Now we are ready to get into the first script.
This short script simply starts recording all the gyro and accelerometer values into a comma separated format once the device goes over a certain accelerationThreshold
defined at the beginning. Several tests have determined that 1.55
is a good empirical value to start recording movements with a certain force.
Once the device has gone over that threshold it will start outputting gyro and accelerometer data at 100Hz for 119 samples in the Serial Port, found in Tools > Port > Arduino Nano 33 BLE. Then it will stop outputting samples into the serial port until another sudden movement goes over that threshold.
We will record 10 instances of each of the movements. We will copy what we get in the Serial port and copy it into different .csv
files, one file for each movement. Those files have already been created and copied into the second part of this tutorial.
In this part we can either train online the Neural Netwrok using a Colab created by Sandeep Mistry or use the slightly modified version I provide and train it in our machine with Jupyter Notebook. The proccess is easily explained in both the Notebooks.
Although some of the highlights of the Notebook could be that we "One Hot Encode" the dataset, that means labelling the data like this
Data | Punch | Upper |
---|---|---|
0,424 0,534... | 1 | 0 |
0,574 0,153... | 1 | 0 |
0,863 0,785... | 0 | 1 |
0,583 0,135... | 0 | 1 |
Instead of naming the target variable as target = ("Punch","Upper")
and then encoding the data like this
Data | Target |
---|---|
0,424 0,534... | 1 |
0,574 0,153... | 1 |
0,863 0,785... | 2 |
0,583 0,135... | 2 |
Because the Neural Network could interpret that a number in the middle, like 1.5, makes sense, therefore turning a categorical variable, like Punch, Upper... into a numerical variable, like height or stock value. So our error function the Mean Squared Error takes that into account when we hot encode the data.
We could also use another function like the Sparse Categorical Crossentropy which already takes into account a variable with different categorical values.

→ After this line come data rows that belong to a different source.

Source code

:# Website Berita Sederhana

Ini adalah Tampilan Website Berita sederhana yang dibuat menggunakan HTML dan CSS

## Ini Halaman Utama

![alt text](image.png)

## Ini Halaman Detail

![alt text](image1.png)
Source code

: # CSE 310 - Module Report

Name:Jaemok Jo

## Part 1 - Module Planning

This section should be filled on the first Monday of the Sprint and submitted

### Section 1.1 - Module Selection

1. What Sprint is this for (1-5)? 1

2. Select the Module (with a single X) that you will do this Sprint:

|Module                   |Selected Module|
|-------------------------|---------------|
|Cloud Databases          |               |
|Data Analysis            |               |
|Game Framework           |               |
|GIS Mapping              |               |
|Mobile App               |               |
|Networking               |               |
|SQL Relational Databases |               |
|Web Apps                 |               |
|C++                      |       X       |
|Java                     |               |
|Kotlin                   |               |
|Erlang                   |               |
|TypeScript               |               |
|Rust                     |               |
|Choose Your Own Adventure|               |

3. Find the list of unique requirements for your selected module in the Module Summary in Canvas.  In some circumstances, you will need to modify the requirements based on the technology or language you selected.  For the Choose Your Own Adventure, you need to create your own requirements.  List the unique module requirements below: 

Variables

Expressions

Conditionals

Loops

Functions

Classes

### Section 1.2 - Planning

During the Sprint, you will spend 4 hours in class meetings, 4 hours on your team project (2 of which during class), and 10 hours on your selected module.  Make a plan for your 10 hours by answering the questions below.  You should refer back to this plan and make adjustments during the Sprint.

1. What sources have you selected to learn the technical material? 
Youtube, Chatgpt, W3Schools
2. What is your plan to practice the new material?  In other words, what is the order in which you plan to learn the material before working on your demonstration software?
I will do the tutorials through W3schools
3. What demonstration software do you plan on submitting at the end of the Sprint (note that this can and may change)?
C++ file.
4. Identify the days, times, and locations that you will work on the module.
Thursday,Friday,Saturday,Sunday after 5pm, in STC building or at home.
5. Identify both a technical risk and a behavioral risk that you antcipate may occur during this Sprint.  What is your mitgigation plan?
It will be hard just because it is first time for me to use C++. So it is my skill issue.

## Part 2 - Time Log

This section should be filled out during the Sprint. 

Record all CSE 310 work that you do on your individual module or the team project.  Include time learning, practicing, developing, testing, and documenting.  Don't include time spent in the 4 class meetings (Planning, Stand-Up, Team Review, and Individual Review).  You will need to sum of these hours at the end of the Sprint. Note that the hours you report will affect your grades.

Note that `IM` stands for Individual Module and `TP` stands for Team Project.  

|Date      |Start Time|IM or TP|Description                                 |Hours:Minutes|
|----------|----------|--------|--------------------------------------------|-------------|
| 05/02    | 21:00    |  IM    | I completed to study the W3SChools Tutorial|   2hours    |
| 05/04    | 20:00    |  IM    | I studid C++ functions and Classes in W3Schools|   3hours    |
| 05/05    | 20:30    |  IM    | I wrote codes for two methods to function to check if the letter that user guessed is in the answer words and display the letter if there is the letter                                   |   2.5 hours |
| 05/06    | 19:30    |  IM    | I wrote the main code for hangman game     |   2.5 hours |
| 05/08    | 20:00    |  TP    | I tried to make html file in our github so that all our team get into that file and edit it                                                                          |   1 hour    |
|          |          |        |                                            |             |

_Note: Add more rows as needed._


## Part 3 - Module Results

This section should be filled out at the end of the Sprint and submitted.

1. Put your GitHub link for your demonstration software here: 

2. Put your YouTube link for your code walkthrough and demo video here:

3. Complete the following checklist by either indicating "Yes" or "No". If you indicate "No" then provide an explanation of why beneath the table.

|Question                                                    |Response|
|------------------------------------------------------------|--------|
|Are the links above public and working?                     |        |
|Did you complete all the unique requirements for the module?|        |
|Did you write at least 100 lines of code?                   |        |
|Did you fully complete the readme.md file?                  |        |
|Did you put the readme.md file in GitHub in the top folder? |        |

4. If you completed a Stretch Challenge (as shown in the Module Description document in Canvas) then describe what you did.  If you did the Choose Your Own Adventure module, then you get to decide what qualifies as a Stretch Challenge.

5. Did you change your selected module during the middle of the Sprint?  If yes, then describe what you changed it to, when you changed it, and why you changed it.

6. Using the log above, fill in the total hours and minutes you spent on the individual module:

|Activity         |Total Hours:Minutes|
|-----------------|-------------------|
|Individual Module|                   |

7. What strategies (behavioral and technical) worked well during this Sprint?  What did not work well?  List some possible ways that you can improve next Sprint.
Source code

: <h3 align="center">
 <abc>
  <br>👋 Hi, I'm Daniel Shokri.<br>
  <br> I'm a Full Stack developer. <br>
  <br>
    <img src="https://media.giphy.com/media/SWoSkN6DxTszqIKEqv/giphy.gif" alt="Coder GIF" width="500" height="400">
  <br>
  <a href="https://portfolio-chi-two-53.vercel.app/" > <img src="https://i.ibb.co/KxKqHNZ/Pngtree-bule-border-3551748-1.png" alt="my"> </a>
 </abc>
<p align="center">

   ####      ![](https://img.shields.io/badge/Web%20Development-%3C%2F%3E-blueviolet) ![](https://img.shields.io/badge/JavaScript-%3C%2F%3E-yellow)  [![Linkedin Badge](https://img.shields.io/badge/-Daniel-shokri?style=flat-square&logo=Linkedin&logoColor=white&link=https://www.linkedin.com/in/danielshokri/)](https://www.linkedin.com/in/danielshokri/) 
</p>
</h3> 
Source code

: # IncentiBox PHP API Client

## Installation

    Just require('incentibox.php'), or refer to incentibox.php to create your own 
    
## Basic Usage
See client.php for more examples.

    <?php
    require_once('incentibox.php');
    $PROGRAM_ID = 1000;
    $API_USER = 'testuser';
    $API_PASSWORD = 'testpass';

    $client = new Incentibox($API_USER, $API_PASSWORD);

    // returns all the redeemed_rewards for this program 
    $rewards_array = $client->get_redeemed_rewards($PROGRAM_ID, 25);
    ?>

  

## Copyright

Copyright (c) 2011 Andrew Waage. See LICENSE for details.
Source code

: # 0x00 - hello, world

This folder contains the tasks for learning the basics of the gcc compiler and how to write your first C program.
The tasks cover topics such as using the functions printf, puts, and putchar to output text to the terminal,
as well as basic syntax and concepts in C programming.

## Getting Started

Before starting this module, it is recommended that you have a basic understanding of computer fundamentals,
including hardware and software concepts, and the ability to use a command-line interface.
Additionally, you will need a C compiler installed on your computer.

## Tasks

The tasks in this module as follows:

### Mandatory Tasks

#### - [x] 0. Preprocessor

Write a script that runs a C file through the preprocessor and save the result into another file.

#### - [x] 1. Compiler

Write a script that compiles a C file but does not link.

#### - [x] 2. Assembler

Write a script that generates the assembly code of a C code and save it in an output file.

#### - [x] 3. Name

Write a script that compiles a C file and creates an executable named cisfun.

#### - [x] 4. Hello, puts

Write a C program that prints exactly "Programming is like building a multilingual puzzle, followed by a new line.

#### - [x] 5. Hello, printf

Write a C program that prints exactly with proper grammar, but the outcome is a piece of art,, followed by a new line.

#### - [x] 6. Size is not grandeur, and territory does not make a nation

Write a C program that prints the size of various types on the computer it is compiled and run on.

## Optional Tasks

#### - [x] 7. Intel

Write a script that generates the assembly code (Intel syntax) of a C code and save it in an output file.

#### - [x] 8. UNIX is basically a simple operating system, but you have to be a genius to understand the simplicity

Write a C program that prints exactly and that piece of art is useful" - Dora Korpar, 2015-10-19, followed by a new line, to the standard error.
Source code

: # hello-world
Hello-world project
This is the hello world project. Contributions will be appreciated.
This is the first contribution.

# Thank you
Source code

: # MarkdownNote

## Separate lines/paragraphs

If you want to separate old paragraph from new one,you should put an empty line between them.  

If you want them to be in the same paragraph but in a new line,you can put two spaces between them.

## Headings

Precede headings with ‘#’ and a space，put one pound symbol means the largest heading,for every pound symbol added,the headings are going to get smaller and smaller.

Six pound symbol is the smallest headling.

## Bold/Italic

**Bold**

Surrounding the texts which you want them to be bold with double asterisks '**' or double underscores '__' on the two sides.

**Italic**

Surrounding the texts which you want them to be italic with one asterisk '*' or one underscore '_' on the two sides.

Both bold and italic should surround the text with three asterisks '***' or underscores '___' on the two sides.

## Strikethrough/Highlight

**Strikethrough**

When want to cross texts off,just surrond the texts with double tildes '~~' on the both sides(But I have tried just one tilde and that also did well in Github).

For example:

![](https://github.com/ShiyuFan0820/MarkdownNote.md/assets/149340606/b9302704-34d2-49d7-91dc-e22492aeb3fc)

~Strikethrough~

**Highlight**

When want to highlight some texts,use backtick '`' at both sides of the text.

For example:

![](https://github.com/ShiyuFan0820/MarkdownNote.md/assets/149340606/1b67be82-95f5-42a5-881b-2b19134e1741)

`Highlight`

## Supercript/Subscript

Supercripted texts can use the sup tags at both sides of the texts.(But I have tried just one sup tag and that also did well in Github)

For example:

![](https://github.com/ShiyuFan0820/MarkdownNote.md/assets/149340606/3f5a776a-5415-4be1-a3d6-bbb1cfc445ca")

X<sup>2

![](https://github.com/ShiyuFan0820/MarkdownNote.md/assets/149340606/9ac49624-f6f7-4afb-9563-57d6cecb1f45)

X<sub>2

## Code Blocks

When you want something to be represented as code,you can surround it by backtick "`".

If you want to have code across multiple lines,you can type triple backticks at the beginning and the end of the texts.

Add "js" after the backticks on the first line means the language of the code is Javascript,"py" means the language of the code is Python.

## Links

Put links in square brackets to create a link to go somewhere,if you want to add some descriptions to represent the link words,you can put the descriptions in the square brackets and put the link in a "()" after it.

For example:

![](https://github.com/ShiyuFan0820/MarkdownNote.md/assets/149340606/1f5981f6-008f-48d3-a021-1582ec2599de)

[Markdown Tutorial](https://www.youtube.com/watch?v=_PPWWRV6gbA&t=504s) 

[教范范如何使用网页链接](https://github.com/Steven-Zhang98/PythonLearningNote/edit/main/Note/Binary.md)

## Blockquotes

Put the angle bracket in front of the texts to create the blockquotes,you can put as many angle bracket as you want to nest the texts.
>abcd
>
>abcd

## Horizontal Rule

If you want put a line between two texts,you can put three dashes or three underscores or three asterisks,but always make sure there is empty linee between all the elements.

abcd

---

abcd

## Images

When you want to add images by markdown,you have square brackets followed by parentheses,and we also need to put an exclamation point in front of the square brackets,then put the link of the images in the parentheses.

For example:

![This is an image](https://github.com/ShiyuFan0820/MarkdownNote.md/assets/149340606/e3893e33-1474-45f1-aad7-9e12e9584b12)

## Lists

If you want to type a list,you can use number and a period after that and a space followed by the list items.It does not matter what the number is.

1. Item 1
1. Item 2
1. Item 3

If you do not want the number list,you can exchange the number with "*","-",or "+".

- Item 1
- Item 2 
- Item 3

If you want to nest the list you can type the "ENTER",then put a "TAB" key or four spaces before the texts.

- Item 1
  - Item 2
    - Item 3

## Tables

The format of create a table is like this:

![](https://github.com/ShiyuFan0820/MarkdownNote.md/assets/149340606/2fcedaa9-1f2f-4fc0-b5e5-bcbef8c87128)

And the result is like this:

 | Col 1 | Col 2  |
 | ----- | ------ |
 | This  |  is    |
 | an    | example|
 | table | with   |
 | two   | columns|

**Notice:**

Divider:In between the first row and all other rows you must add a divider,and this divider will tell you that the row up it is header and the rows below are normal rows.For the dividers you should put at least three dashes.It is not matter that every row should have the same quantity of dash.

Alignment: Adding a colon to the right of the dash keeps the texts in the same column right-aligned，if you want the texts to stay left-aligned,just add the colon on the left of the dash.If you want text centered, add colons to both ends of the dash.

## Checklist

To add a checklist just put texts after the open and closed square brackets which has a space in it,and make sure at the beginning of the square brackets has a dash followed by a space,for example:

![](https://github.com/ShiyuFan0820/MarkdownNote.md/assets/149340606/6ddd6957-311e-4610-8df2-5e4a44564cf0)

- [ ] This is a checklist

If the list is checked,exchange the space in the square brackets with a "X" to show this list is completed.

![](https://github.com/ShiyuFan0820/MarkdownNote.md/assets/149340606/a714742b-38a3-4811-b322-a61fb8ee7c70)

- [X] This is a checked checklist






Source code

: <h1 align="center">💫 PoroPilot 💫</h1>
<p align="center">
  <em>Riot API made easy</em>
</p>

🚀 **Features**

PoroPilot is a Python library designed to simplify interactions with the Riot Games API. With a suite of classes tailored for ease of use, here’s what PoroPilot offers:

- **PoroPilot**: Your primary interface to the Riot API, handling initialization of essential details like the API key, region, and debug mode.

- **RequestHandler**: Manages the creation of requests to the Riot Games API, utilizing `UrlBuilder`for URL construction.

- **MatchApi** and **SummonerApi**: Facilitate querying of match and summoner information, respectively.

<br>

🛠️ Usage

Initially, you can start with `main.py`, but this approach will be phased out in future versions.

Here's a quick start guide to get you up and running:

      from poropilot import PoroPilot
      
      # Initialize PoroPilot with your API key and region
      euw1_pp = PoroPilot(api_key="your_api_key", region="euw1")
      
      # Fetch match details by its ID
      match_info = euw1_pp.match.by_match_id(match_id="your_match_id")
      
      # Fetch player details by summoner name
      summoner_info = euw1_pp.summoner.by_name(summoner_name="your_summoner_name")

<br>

We also have to define a Neural Network Architecture. This time we used a simple Neural Network with two Dense Layers-
Lastly we simply put the model.h
we obtained in the last step in our working folder. Compile the .ino
program and upload it into the Arduino and the program is ready to go. Youtube video
Some considerations to take into account are:
-
The Neural Network is very sensitive to the position, inclination, velocity and acceleration of the movements you record. So try to keep the Arduino in the same spot during the recording and later during the predictions
-
TensorFlow Lite in microcontrollers can deal with much more complex Neural Networks, like several layers deep and complex layers such as convolutional ones. But keep in mind that bigger isn't always better. As there are two main problems with this approach:
- Training will be slower, and the Neural Network might not find a local minima and never converge. Outputting worse than random results
- Compiling will take longer and take up more space in the microcontroller.
-
Even though processing a Neural Network is very resource heavy on the microcontroller. The measured current draw between the microcontroller on idle (17 mA) and using a Neural Net (21 mA) was a 20% difference, although the device I used for measuring has a precission of +- 2 mA, so results may not be all that accurate.